## Task requirements:
Skip the pictures. Transcribe the rest of the data below without changing a word.

━━━ Data for the task

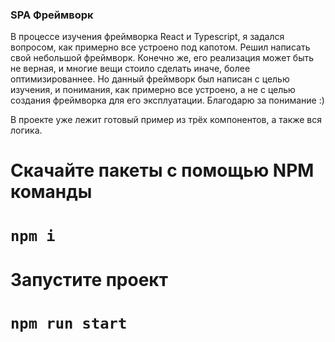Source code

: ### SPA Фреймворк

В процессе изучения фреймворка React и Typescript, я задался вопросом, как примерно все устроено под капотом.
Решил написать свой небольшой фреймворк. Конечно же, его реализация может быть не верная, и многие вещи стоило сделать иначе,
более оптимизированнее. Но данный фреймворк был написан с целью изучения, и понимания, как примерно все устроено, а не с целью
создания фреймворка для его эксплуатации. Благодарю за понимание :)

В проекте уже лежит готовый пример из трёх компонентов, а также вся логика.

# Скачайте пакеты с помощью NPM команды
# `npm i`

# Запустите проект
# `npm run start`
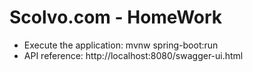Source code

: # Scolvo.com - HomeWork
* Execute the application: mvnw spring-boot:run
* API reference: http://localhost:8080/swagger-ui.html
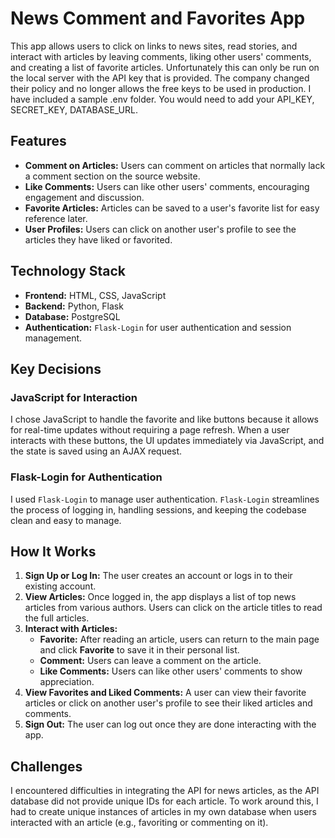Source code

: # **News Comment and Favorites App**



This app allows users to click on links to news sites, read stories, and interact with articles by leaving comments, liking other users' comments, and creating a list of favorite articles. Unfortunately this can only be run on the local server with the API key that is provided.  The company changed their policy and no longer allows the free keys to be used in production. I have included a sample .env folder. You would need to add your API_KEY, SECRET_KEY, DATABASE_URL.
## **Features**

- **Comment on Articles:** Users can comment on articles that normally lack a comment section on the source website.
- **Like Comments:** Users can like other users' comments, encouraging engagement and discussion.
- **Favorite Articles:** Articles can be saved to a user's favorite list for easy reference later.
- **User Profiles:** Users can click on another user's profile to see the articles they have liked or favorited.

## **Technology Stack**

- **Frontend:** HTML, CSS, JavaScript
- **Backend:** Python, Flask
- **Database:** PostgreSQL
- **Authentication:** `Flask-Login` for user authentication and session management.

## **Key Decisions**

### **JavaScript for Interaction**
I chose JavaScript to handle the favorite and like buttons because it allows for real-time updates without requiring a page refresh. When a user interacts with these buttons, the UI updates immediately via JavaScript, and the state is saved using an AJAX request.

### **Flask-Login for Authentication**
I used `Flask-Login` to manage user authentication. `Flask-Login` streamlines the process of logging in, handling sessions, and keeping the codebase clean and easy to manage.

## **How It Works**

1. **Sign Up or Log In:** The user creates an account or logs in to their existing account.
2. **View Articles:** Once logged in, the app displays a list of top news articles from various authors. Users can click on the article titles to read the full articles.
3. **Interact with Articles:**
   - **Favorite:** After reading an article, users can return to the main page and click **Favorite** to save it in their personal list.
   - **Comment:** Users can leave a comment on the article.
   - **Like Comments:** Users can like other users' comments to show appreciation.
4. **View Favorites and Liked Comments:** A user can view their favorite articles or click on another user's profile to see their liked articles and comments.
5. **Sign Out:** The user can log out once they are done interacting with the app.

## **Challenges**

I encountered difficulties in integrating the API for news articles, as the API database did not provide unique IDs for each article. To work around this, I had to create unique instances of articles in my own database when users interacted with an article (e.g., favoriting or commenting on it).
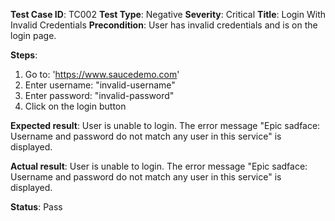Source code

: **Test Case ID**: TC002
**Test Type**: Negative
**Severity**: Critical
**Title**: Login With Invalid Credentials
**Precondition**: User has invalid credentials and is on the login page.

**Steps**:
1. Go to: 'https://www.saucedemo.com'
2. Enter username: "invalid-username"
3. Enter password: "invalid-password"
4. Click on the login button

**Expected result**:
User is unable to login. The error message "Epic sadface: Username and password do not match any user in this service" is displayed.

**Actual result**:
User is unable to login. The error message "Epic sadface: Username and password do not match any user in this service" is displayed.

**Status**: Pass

━━━━━━

## Answer box:
Source code

: ### SPA Фреймворк

В процессе изучения фреймворка React и Typescript, я задался вопросом, как примерно все устроено под капотом.
Решил написать свой небольшой фреймворк. Конечно же, его реализация может быть не верная, и многие вещи стоило сделать иначе,
более оптимизированнее. Но данный фреймворк был написан с целью изучения, и понимания, как примерно все устроено, а не с целью
создания фреймворка для его эксплуатации. Благодарю за понимание :)

В проекте уже лежит готовый пример из трёх компонентов, а также вся логика.

# Скачайте пакеты с помощью NPM команды
# `npm i`

# Запустите проект
# `npm run start`
Source code

: # Scolvo.com - HomeWork
* Execute the application: mvnw spring-boot:run
* API reference: http://localhost:8080/swagger-ui.html
Source code

: # **News Comment and Favorites App**



This app allows users to click on links to news sites, read stories, and interact with articles by leaving comments, liking other users' comments, and creating a list of favorite articles. Unfortunately this can only be run on the local server with the API key that is provided.  The company changed their policy and no longer allows the free keys to be used in production. I have included a sample .env folder. You would need to add your API_KEY, SECRET_KEY, DATABASE_URL.
## **Features**

- **Comment on Articles:** Users can comment on articles that normally lack a comment section on the source website.
- **Like Comments:** Users can like other users' comments, encouraging engagement and discussion.
- **Favorite Articles:** Articles can be saved to a user's favorite list for easy reference later.
- **User Profiles:** Users can click on another user's profile to see the articles they have liked or favorited.

## **Technology Stack**

- **Frontend:** HTML, CSS, JavaScript
- **Backend:** Python, Flask
- **Database:** PostgreSQL
- **Authentication:** `Flask-Login` for user authentication and session management.

## **Key Decisions**

### **JavaScript for Interaction**
I chose JavaScript to handle the favorite and like buttons because it allows for real-time updates without requiring a page refresh. When a user interacts with these buttons, the UI updates immediately via JavaScript, and the state is saved using an AJAX request.

### **Flask-Login for Authentication**
I used `Flask-Login` to manage user authentication. `Flask-Login` streamlines the process of logging in, handling sessions, and keeping the codebase clean and easy to manage.

## **How It Works**

1. **Sign Up or Log In:** The user creates an account or logs in to their existing account.
2. **View Articles:** Once logged in, the app displays a list of top news articles from various authors. Users can click on the article titles to read the full articles.
3. **Interact with Articles:**
   - **Favorite:** After reading an article, users can return to the main page and click **Favorite** to save it in their personal list.
   - **Comment:** Users can leave a comment on the article.
   - **Like Comments:** Users can like other users' comments to show appreciation.
4. **View Favorites and Liked Comments:** A user can view their favorite articles or click on another user's profile to see their liked articles and comments.
5. **Sign Out:** The user can log out once they are done interacting with the app.

## **Challenges**

I encountered difficulties in integrating the API for news articles, as the API database did not provide unique IDs for each article. To work around this, I had to create unique instances of articles in my own database when users interacted with an article (e.g., favoriting or commenting on it).
Source code

: **Test Case ID**: TC002
**Test Type**: Negative
**Severity**: Critical
**Title**: Login With Invalid Credentials
**Precondition**: User has invalid credentials and is on the login page.

**Steps**:
1. Go to: 'https://www.saucedemo.com'
2. Enter username: "invalid-username"
3. Enter password: "invalid-password"
4. Click on the login button

**Expected result**:
User is unable to login. The error message "Epic sadface: Username and password do not match any user in this service" is displayed.

**Actual result**:
User is unable to login. The error message "Epic sadface: Username and password do not match any user in this service" is displayed.

**Status**: Pass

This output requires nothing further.